Exercise goal:
Every line containing the word "staticflickr" is to be copied from the data below.

Task material:

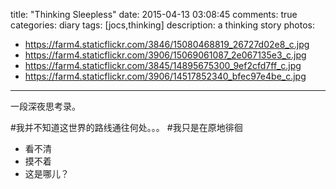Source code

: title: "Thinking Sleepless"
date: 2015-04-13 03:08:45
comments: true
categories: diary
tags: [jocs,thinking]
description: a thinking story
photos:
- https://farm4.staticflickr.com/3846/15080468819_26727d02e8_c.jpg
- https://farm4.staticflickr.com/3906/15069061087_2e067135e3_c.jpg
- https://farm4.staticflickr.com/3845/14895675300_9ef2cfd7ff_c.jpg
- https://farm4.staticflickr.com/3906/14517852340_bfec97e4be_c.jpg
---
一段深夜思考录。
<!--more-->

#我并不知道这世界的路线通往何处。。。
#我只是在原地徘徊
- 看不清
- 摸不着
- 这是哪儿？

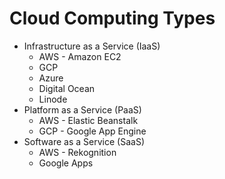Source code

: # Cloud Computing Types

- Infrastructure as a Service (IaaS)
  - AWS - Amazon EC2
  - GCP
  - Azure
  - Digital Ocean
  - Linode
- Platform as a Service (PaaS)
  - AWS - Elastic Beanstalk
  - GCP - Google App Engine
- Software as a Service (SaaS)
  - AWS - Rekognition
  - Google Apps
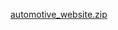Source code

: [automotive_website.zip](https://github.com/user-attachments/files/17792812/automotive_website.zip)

Response to this exercise:
- https://farm4.staticflickr.com/3846/15080468819_26727d02e8_c.jpg
- https://farm4.staticflickr.com/3906/15069061087_2e067135e3_c.jpg
- https://farm4.staticflickr.com/3845/14895675300_9ef2cfd7ff_c.jpg
- https://farm4.staticflickr.com/3906/14517852340_bfec97e4be_c.jpg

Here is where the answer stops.